Disliked and embattled, the Israeli premier’s purpose strengthens him.

Emerson Csorba works in deep tech, following experience in geopolitics and energy.

Between two generals wearing camouflage uniforms, a man in a black shirt listens.
Bibi ponders future plans.
Prime Minister's Office, Israeli Government.

Are the dreams of Bibi Netanyahu about to be crushed? As the Israeli prime minister’s coalition teeters, what is remarkable is that he has survived so long. Central to this survival is his purpose – a dream of a secure Israel. We need to unpack such leaders’ dreams and understand why they are so potent. 

Langston Hughes, in his poem ‘Harlem,’ asks what ‘What happens to a dream deferred?’ Several possibilities are put forward: ‘Does it dry up like a raisin in the sun? And an alternative: ‘Maybe it just sags like a heavy load?’ And finally ‘Or does it explode?’   

It’s possible that Hughes referred to Harlem race riots in the 1930s and 1940s, but no-one knows for sure. The question is what happens when a dream is put on hold – or worse, destroyed – in the face of struggle? 

Do we press on? Do we give up? What happens if we press on, and things do not work out? Or perhaps we press on, and things do work out. Hughes’ poem encourages us to ask these questions.  

Looking back, Hughes’ poem is interesting but obviously gloomy, without hope. A dream is deferred. It withers, and then vanishes. But what if a dream is – when encountering struggle – maintained, kept in tact? The dream, perhaps nearly lost, emerges in the end, stronger than it was before.  

Hughes’ poem is one of struggle and eruption. Not struggle and emergence. It is a despairing poem, one that denies the possibility of resurrection from the brink of death, even if the obstacles are significant.  

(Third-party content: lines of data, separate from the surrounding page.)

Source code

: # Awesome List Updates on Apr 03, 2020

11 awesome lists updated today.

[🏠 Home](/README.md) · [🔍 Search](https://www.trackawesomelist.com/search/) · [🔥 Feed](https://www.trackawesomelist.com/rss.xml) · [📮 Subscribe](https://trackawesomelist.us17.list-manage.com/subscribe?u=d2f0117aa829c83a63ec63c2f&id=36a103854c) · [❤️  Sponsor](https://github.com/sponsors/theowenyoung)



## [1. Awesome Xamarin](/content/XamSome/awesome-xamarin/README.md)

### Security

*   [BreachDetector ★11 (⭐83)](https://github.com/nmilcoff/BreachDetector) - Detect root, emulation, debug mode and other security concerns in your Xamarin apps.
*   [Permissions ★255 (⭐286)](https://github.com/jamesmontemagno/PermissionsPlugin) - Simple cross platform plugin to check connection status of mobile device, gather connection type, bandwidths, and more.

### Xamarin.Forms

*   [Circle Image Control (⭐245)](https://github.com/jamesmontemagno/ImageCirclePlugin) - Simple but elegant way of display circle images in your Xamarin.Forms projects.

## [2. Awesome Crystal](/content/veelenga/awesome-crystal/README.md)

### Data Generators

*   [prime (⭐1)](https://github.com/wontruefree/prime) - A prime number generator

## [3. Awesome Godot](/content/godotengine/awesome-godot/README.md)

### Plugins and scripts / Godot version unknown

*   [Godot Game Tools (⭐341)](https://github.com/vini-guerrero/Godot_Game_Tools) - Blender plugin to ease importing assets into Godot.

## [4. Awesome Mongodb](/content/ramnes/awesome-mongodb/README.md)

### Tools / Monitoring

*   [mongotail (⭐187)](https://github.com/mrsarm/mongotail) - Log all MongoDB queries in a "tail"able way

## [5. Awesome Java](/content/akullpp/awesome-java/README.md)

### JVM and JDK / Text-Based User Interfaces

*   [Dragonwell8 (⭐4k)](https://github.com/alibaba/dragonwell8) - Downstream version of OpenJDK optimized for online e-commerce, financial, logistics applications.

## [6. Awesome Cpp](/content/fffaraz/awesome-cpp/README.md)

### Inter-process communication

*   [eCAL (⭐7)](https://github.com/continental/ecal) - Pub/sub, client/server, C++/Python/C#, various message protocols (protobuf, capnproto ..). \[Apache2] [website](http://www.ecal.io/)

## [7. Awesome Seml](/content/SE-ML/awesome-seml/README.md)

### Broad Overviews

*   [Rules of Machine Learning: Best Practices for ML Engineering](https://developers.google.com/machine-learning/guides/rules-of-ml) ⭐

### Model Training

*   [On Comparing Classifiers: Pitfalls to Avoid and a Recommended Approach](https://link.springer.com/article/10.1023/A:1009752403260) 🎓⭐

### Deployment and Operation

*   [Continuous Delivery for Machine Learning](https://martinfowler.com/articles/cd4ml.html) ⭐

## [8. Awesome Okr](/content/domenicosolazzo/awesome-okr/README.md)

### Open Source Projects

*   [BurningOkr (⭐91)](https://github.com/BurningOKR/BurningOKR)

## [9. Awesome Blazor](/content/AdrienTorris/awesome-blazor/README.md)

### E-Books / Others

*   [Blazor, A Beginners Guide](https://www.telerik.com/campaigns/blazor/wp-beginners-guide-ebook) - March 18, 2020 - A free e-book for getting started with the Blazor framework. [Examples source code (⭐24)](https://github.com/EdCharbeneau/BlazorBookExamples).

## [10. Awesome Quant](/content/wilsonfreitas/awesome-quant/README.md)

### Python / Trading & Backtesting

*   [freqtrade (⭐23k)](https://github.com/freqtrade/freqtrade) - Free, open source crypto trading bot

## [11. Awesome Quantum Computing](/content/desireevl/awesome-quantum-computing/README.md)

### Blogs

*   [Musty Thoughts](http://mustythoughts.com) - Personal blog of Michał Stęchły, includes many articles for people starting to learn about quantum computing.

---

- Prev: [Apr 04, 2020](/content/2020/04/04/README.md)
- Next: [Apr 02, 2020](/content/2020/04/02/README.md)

We all have dreams, perhaps about peace, career, family, community, love, or something else. Inevitably, these dreams are – as dreams always are, in order to test our faith - met with opposition.  

In these moments, we have two options: we can believe in what we see – the dream faltering, withering on the vine, ever so slowly. Or we can believe in the unseen, in which the dream re-emerges from whatever resistance it encounters. The former values the material, what we can actually see. The second values and trusts in what we cannot see. This brings us back to the point of faith.  

'I have lost count of how many political obituaries I have written about Netanyahu — and how many resurrection stories.’ 

Nicholas Goldberg

The ability to struggle and emerge, in which death or near-death is followed by resurrection, is a quality that is in short supply in modern political leadership. It is easily – and not surprisingly – overlooked in a culture prone to despair and hopelessness, in which we are met with a new crisis at every corner.  

But some leaders have a unique, if not baffling, quality: the ability to struggle and emerge stronger, somehow renewed. They resurrect themselves where this was thought impossible. And when they have this quality, they become unrelenting forces, whatever you might think of them.  

No leader better embodies this quality in the political West than Israeli Prime Minister Benjamin Netanyahu (or ‘Bibi’ for short). Netanyahu strengthens whenever he is on the ropes, perhaps because he is on the ropes.  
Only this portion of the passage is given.